#### Work instruction
Search the material for the string "more", then return every line where it is found.

#### Available records
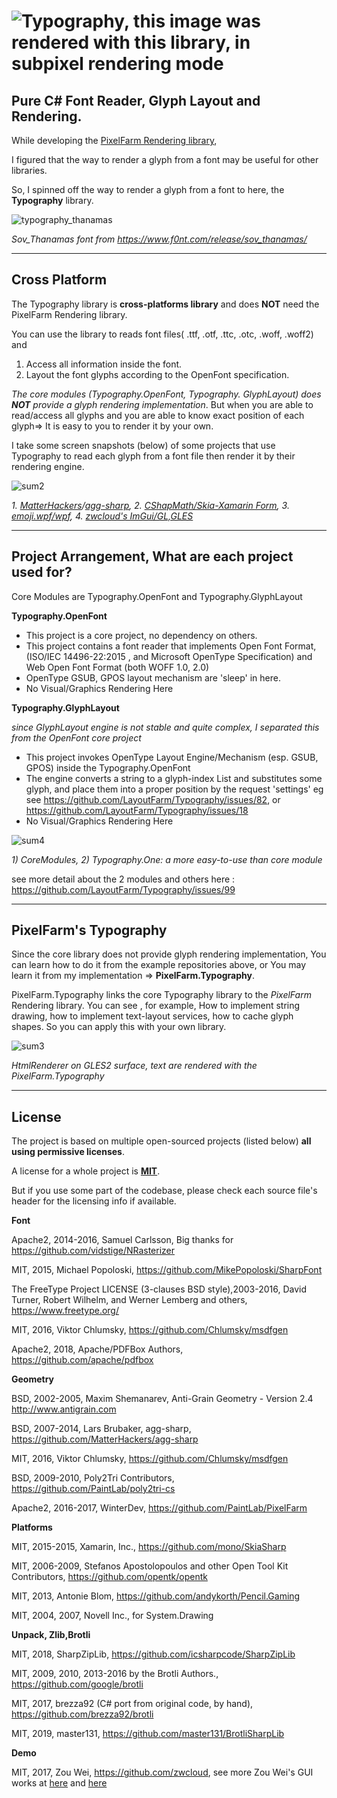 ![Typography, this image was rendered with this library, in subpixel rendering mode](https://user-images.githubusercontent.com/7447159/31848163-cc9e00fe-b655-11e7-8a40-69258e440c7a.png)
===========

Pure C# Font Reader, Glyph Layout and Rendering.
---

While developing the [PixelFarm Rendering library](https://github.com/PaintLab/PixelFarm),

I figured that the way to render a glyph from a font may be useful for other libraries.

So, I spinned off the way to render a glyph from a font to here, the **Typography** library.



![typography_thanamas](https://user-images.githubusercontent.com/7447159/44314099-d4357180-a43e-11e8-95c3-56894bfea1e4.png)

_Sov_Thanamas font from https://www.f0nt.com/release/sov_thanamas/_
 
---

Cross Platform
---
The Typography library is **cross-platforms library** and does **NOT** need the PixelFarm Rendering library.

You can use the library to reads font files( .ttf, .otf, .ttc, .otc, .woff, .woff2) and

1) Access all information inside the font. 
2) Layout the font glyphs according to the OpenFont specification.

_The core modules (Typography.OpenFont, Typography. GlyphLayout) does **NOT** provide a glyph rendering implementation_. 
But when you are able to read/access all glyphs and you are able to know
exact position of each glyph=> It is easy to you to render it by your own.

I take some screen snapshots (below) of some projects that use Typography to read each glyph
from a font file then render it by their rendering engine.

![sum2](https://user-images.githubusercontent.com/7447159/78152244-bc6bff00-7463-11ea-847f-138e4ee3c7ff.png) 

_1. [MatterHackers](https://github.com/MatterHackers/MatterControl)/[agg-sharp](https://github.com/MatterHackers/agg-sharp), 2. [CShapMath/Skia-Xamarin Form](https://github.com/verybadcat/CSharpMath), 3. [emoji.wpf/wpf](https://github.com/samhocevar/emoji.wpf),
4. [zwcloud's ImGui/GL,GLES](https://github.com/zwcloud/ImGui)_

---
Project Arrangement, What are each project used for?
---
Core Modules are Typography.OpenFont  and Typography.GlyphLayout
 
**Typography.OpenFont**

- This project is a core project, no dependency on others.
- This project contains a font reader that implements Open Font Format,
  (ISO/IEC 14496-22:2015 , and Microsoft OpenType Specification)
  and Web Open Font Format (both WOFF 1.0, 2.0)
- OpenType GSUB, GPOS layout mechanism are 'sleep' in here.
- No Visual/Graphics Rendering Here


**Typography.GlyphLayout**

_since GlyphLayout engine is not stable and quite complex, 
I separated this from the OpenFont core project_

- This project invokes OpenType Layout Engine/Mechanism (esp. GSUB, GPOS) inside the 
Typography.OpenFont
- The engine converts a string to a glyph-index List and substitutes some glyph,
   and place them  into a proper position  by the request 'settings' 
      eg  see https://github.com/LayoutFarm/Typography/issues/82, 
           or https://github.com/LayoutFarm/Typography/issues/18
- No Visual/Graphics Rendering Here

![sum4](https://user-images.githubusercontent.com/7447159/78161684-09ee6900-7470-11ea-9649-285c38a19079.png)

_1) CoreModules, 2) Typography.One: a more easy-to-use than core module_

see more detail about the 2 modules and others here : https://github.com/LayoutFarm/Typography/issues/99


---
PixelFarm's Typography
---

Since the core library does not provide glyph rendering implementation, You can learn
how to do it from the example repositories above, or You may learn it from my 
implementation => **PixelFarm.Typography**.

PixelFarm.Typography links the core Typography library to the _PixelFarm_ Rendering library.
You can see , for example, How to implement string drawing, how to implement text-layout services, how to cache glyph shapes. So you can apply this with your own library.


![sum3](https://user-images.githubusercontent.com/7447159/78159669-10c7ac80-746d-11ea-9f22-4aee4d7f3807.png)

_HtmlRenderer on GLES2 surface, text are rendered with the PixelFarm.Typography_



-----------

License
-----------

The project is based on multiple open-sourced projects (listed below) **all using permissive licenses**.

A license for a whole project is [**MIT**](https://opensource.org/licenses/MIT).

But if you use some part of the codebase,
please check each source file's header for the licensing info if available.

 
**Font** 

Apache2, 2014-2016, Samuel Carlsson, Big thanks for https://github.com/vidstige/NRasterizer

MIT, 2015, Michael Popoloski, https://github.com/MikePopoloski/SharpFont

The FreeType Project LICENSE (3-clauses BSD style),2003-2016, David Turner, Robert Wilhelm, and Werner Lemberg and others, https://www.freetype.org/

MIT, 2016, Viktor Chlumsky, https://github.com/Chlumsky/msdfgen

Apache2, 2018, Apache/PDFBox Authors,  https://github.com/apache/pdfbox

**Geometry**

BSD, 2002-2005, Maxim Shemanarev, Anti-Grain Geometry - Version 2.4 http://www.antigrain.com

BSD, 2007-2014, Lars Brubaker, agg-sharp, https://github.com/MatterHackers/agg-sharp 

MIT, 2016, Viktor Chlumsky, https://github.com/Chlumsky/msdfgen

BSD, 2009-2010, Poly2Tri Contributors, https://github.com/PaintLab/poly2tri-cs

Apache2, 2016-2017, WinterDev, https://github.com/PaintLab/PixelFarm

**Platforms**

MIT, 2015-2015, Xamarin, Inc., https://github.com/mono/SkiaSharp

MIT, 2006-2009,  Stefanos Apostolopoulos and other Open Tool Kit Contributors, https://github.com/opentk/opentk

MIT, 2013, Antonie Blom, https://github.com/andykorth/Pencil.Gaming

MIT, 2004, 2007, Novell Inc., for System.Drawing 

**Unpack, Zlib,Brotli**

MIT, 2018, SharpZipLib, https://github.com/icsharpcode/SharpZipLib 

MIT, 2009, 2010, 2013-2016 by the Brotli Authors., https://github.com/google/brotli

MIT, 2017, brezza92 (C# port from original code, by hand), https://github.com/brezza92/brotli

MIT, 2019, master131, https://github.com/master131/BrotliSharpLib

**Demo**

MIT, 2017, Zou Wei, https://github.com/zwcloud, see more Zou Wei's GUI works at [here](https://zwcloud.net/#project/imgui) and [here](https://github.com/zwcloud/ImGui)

#### Answer section
_1) CoreModules, 2) Typography.One: a more easy-to-use than core module_
see more detail about the 2 modules and others here : https://github.com/LayoutFarm/Typography/issues/99
MIT, 2017, Zou Wei, https://github.com/zwcloud, see more Zou Wei's GUI works at [here](https://zwcloud.net/#project/imgui) and [here](https://github.com/zwcloud/ImGui)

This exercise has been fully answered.